▶ _Records shown_

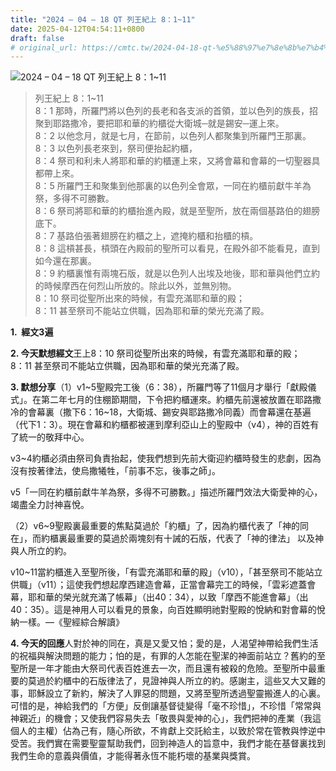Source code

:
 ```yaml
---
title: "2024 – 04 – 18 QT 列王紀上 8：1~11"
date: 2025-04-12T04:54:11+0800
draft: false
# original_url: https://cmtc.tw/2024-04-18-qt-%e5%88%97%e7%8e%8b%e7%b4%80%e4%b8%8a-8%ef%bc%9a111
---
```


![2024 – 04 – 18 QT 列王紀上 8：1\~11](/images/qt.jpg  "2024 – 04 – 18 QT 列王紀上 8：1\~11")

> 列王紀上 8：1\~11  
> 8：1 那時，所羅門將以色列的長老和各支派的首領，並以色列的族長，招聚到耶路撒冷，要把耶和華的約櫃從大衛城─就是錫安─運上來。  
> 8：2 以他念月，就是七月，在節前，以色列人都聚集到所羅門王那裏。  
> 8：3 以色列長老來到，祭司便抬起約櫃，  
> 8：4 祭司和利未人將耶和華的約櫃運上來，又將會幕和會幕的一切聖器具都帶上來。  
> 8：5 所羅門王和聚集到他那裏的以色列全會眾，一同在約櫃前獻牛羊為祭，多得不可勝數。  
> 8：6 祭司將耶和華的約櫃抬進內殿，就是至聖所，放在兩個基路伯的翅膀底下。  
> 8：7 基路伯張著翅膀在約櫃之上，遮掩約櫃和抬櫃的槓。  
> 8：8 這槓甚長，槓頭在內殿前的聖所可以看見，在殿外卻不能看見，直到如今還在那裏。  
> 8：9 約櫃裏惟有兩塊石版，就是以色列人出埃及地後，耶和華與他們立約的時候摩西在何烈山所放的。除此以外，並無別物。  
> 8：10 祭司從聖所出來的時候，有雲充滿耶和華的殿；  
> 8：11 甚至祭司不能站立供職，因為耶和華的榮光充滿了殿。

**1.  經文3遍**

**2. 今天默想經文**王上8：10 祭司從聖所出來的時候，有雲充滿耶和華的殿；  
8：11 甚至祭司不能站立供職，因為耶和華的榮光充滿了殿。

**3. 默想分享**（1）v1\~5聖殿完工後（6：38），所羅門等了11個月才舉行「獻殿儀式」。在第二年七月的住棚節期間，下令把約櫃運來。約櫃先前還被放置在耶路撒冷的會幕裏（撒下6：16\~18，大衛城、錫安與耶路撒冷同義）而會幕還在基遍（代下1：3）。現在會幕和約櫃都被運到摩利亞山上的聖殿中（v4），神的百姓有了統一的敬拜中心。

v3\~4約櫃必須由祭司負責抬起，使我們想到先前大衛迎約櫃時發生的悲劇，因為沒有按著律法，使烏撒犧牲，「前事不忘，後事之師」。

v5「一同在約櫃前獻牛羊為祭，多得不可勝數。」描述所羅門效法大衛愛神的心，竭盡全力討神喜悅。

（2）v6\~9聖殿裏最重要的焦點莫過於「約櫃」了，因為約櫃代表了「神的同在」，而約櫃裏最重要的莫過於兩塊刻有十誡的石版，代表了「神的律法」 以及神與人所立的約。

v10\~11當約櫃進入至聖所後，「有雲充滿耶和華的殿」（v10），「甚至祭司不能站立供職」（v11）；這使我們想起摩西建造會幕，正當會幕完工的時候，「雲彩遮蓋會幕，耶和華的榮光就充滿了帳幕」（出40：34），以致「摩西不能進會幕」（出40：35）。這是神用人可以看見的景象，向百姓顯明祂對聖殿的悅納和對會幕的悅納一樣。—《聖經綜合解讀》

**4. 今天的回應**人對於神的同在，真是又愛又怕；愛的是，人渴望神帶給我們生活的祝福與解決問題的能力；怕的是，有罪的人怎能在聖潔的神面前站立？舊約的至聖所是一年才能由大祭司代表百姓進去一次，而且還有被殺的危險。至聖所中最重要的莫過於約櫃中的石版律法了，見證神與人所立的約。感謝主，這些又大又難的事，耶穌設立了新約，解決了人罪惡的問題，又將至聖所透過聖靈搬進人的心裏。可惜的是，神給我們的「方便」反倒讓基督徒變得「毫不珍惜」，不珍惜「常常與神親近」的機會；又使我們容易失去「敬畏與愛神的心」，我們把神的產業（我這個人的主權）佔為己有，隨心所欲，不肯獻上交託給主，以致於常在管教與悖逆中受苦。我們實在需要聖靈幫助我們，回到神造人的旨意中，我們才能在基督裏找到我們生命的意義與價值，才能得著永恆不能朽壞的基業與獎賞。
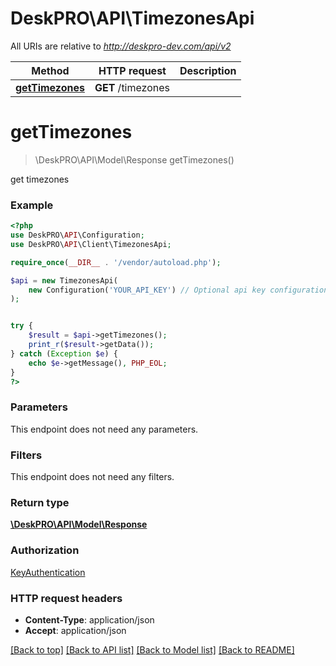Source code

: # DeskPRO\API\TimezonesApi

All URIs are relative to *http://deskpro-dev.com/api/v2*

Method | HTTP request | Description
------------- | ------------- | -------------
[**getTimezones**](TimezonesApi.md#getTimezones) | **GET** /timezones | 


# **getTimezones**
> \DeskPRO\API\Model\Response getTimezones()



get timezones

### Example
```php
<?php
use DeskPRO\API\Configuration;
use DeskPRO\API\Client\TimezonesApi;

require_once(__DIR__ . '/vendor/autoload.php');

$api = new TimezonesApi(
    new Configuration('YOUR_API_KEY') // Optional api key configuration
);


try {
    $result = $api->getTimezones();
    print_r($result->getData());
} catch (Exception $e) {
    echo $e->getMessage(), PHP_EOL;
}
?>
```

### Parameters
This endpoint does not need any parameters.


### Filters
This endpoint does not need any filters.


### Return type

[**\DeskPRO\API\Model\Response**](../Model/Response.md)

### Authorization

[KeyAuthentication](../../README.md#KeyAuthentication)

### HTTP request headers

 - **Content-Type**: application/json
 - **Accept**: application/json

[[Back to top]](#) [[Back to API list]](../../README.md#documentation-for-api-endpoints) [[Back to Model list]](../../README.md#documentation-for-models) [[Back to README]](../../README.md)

▶ _Assignment_
For each line in the material above that contains the string "request", make a copy.

▶ _Written solution_
Method | HTTP request | Description
### HTTP request headers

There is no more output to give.